### Exercise brief:
Identify all lines in the listing that include the word "hunting", and copy them out.

### Exercise data ###

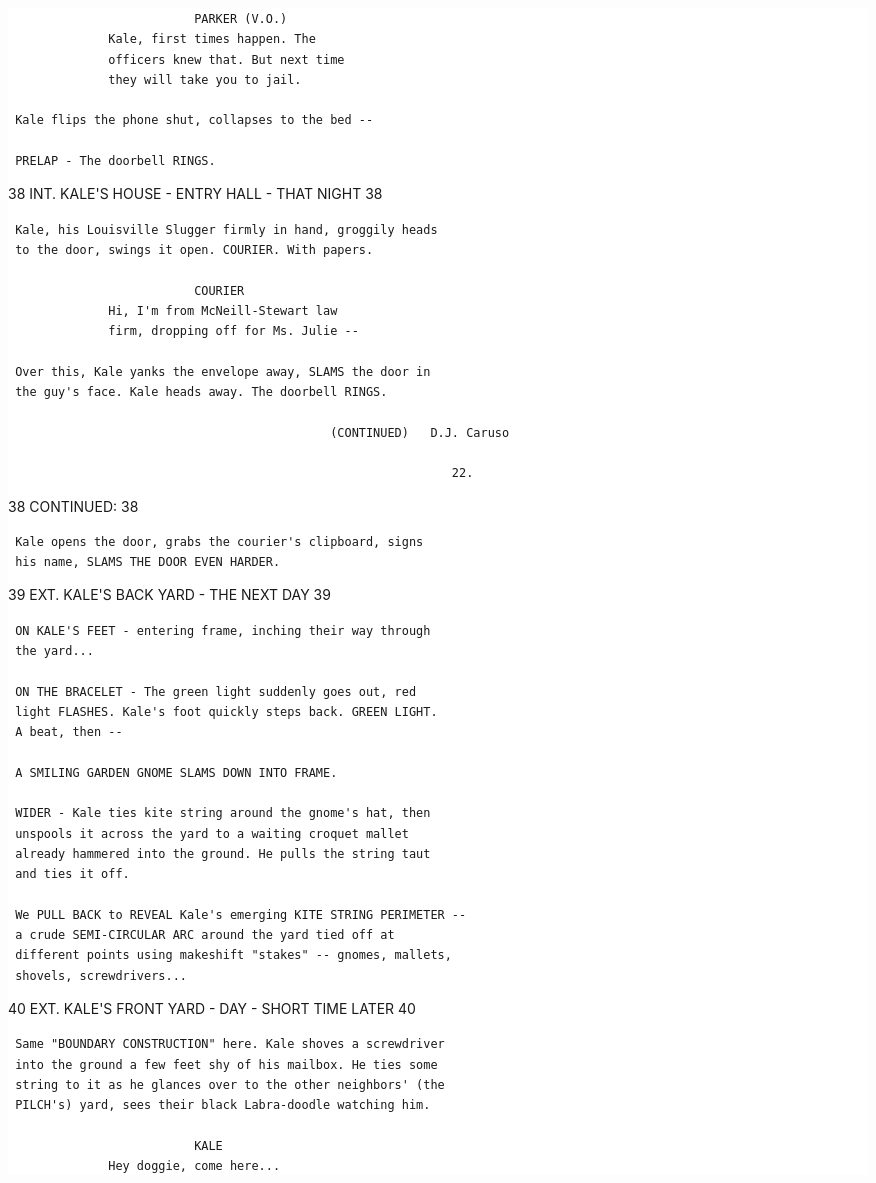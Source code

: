                               PARKER (V.O.)
                  Kale, first times happen. The
                  officers knew that. But next time
                  they will take you to jail.

     Kale flips the phone shut, collapses to the bed --

     PRELAP - The doorbell RINGS.

38   INT. KALE'S HOUSE - ENTRY HALL - THAT NIGHT                        38

     Kale, his Louisville Slugger firmly in hand, groggily heads
     to the door, swings it open. COURIER. With papers.

                              COURIER
                  Hi, I'm from McNeill-Stewart law
                  firm, dropping off for Ms. Julie --

     Over this, Kale yanks the envelope away, SLAMS the door in
     the guy's face. Kale heads away. The doorbell RINGS.

                                                 (CONTINUED)   D.J. Caruso

                                                                  22.

38   CONTINUED:                                                         38

     Kale opens the door, grabs the courier's clipboard, signs
     his name, SLAMS THE DOOR EVEN HARDER.

39   EXT. KALE'S BACK YARD - THE NEXT DAY                               39

     ON KALE'S FEET - entering frame, inching their way through
     the yard...

     ON THE BRACELET - The green light suddenly goes out, red
     light FLASHES. Kale's foot quickly steps back. GREEN LIGHT.
     A beat, then --

     A SMILING GARDEN GNOME SLAMS DOWN INTO FRAME.

     WIDER - Kale ties kite string around the gnome's hat, then
     unspools it across the yard to a waiting croquet mallet
     already hammered into the ground. He pulls the string taut
     and ties it off.

     We PULL BACK to REVEAL Kale's emerging KITE STRING PERIMETER --
     a crude SEMI-CIRCULAR ARC around the yard tied off at
     different points using makeshift "stakes" -- gnomes, mallets,
     shovels, screwdrivers...

40   EXT. KALE'S FRONT YARD - DAY - SHORT TIME LATER                    40

     Same "BOUNDARY CONSTRUCTION" here. Kale shoves a screwdriver
     into the ground a few feet shy of his mailbox. He ties some
     string to it as he glances over to the other neighbors' (the
     PILCH's) yard, sees their black Labra-doodle watching him.

                              KALE
                  Hey doggie, come here...
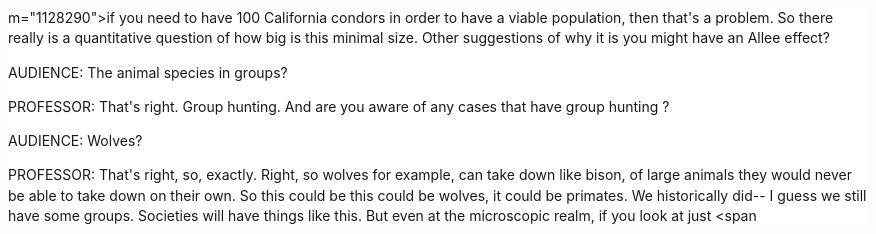   m="1128290">if</span> <span m="1128360">you</span> <span
  m="1128440">need</span> <span m="1128560">to</span> <span
  m="1128600">have</span> <span m="1128700">100</span> <span
  m="1130350">California</span> <span m="1130850">condors</span> <span
  m="1131330">in</span> <span m="1131420">order</span> <span
  m="1131520">to</span> <span m="1131570">have</span> <span m="1131710">a</span>
  <span m="1131960">viable</span> <span m="1132470">population,</span> <span
  m="1133110">then</span> <span m="1133250">that's</span> <span
  m="1133450">a</span> <span m="1133510">problem.</span> <span
  m="1134580">So</span> <span m="1135160">there</span> <span
  m="1135610">really</span> <span m="1135860">is</span> <span
  m="1135950">a</span> <span m="1136040">quantitative</span> <span
  m="1136620">question</span> <span m="1136990">of</span> <span
  m="1137320">how</span> <span m="1137520">big</span> <span
  m="1137970">is</span> <span m="1138110">this</span> <span
  m="1138550">minimal</span> <span m="1139510">size.</span> <span
  m="1141790">Other</span> <span m="1142510">suggestions</span> <span
  m="1143060">of</span> <span m="1143170">why</span> <span m="1143360">it</span>
  <span m="1143450">is</span> <span m="1143660">you</span> <span
  m="1143760">might</span> <span m="1143880">have an</span> <span
  m="1144020">Allee</span> <span m="1144140">effect?</span></p><p><span
  m="1145474">AUDIENCE: The animal</span> <span m="1145951">species</span> <span
  m="1146428">in</span> <span m="1146905">groups?</span></p><p><span
  m="1148820">PROFESSOR: That's</span> <span m="1149020">right.</span> <span
  m="1149210">Group</span> <span m="1149430">hunting.</span> <span
  m="1150350">And</span> <span m="1151210">are</span> <span
  m="1151340">you</span> <span m="1151440">aware</span> <span
  m="1151780">of</span> <span m="1151870">any</span> <span
  m="1152830">cases</span> <span m="1153240">that</span> <span
  m="1153450">have</span> <span m="1153650">group</span> <span
  m="1153910">hunting</span> <span m="1154170">?</span></p><p><span
  m="1155106">AUDIENCE: Wolves?</span></p><p><span m="1157940">PROFESSOR:
  That's</span> <span m="1158120">right,</span> <span m="1158300">so,</span>
  <span m="1158570">exactly.</span> <span m="1161670">Right,</span> <span
  m="1161850">so</span> <span m="1162260">wolves</span> <span
  m="1162730">for</span> <span m="1162820">example,</span> <span
  m="1163300">can</span> <span m="1163450">take</span> <span
  m="1163650">down</span> <span m="1164930">like</span> <span
  m="1165130">bison,</span> <span m="1165390">of</span> <span
  m="1165650">large</span> <span m="1165960">animals</span> <span
  m="1166230">they</span> <span m="1166340">would</span> <span
  m="1166440">never</span> <span m="1166660">be</span> <span
  m="1166750">able</span> <span m="1166870">to</span> <span m="1167000">take
  down</span> <span m="1167200">on</span> <span m="1167270">their</span> <span
  m="1167440">own.</span> <span m="1168980">So</span> <span
  m="1169080">this</span> <span m="1169100">could</span> <span
  m="1169230">be</span> <span m="1169780">this</span> <span
  m="1169900">could</span> <span m="1169990">be</span> <span
  m="1170340">wolves,</span> <span m="1170960">it</span> <span
  m="1171050">could</span> <span m="1171210">be</span> <span
  m="1171960">primates.</span> <span m="1173920">We</span> <span
  m="1174480">historically</span> <span m="1175110">did--</span> <span
  m="1175300">I</span> <span m="1175350">guess</span> <span
  m="1175510">we</span> <span m="1175600">still</span> <span
  m="1176230">have</span> <span m="1176360">some</span> <span
  m="1176530">groups.</span> <span m="1177350">Societies</span> <span
  m="1179170">will</span> <span m="1180280">have</span> <span
  m="1180500">things</span> <span m="1180700">like</span> <span
  m="1180850">this.</span> <span m="1181970">But</span> <span
  m="1182160">even</span> <span m="1182350">at</span> <span
  m="1182450">the</span> <span m="1183230">microscopic</span> <span
  m="1183910">realm,</span> <span m="1184240">if</span> <span
  m="1184330">you</span> <span m="1184440">look</span> <span
  m="1184610">at</span> <span m="1185010">just</span> <span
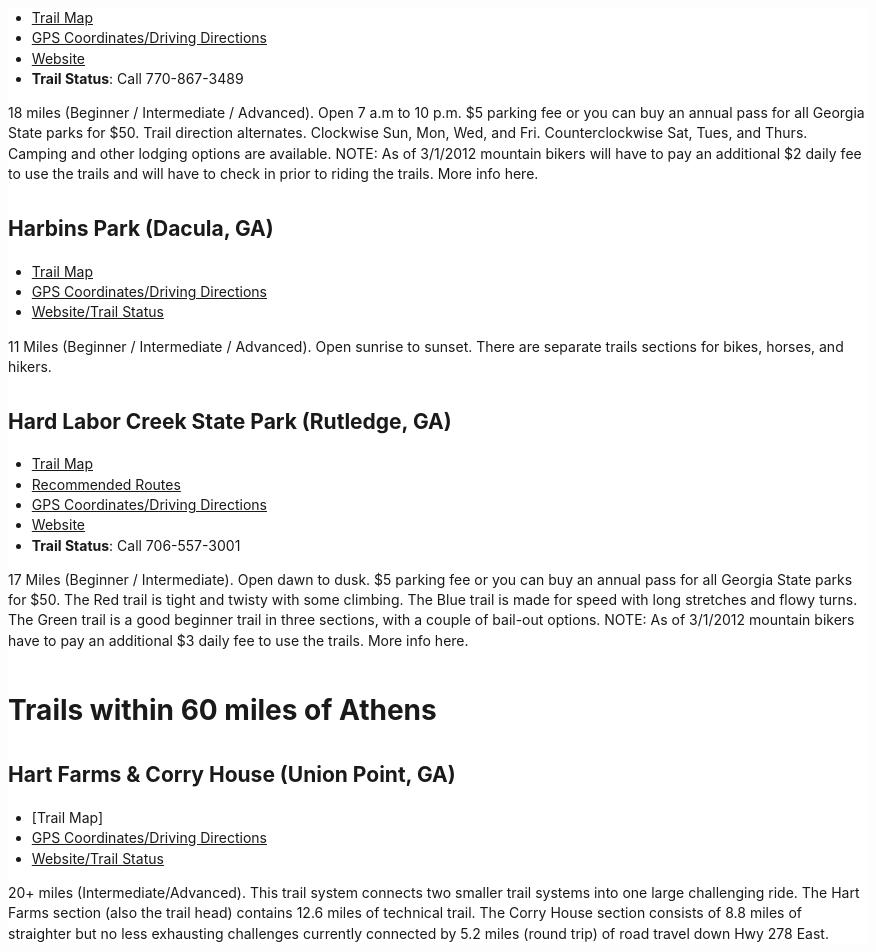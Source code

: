 + [Trail Map](http://gastateparks.org/sites/default/files/parks/pdf/trailmaps/FortYargo_TrailMap.pdf)
+ [GPS Coordinates/Driving Directions](http://maps.google.com/maps?q=33.979193,-83.734494&hl=en&ll=33.979239,-83.73436&spn=0.210106,0.455246&num=1&t=m&vpsrc=6&z=12)
+ [Website](http://gastateparks.org/FortYargo)
+ **Trail Status**: Call 770-867-3489 

18 miles (Beginner / Intermediate / Advanced). Open 7 a.m to 10 p.m. $5 parking fee or you can buy an annual pass for all Georgia State parks for $50. Trail direction alternates. Clockwise Sun, Mon, Wed, and Fri. Counterclockwise Sat, Tues, and Thurs. Camping and other lodging options are available. NOTE: As of 3/1/2012 mountain bikers will have to pay an additional $2 daily fee to use the trails and will have to check in prior to riding the trails.  More info here.

## Harbins Park (Dacula, GA)

+ [Trail Map](http://www.sorbagatr.org/wp-content/uploads/2009/11/Harbins-Park-201106.pdf)
+ [GPS Coordinates/Driving Directions](http://maps.google.com/maps?q=33.910439,-83.852656&hl=en&ll=33.913164,-83.852119&spn=0.210269,0.455246&num=1&t=m&vpsrc=6&z=12)
+ [Website/Trail Status](http://www.sorbagatr.org/trails/trail-harbins/)

11 Miles (Beginner / Intermediate / Advanced).  Open sunrise to sunset.  There are separate trails sections for bikes, horses, and hikers.

## Hard Labor Creek State Park (Rutledge, GA)

+ [Trail Map](http://gastateparks.org/sites/default/files/parks/pdf/trailmaps/HardLaborCreek_TrailMap.pdf)
+ [Recommended Routes](https://drive.google.com/file/d/0BytldVSawdf4amlraXVVU0tSZC1WRERpblpadWo4X0dwN084/edit?usp=sharing)
+ [GPS Coordinates/Driving Directions](https://maps.google.com/maps?q=33.662103,-83.628581&hl=en&sll=33.662103,-83.628581&sspn=0.020628,0.046756&t=h&z=16)
+ [Website](http://gastateparks.org/HardLaborCreek)
+ **Trail Status**: Call 706-557-3001

17 Miles (Beginner / Intermediate).  Open dawn to dusk.  $5 parking fee or you can buy an annual pass for all Georgia State parks for $50.  The Red trail is tight and twisty with some climbing.  The Blue trail is made for speed with long stretches and flowy turns.  The Green trail is a good beginner trail in three sections, with a couple of bail-out options.  NOTE: As of 3/1/2012 mountain bikers have to pay an additional $3 daily fee to use the trails.  More info here.  


# Trails within 60 miles of Athens

## Hart Farms & Corry House (Union Point, GA)

+ [Trail Map]
+ [GPS Coordinates/Driving Directions](https://www.google.com/maps/place/33%C2%B036'36.0%22N+83%C2%B003'44.7%22W/@33.6101956,-83.0625635,914m/data=!3m1!1e3!4m5!3m4!1s0x0:0x0!8m2!3d33.61!4d-83.062425)
+ [Website/Trail Status](http://www.hartcorrytrails.com/maps/)

20+ miles (Intermediate/Advanced).  This trail system connects two smaller trail systems into one large challenging ride. The Hart Farms section (also the trail head) contains 12.6 miles of technical trail. The Corry House section consists of 8.8 miles of straighter but no less exhausting challenges currently connected by 5.2 miles (round trip) of road travel down Hwy 278 East.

###

### Written answer:
  m="1149210">Group</span> <span m="1149430">hunting.</span> <span
  m="1153910">hunting</span> <span m="1154170">?</span></p><p><span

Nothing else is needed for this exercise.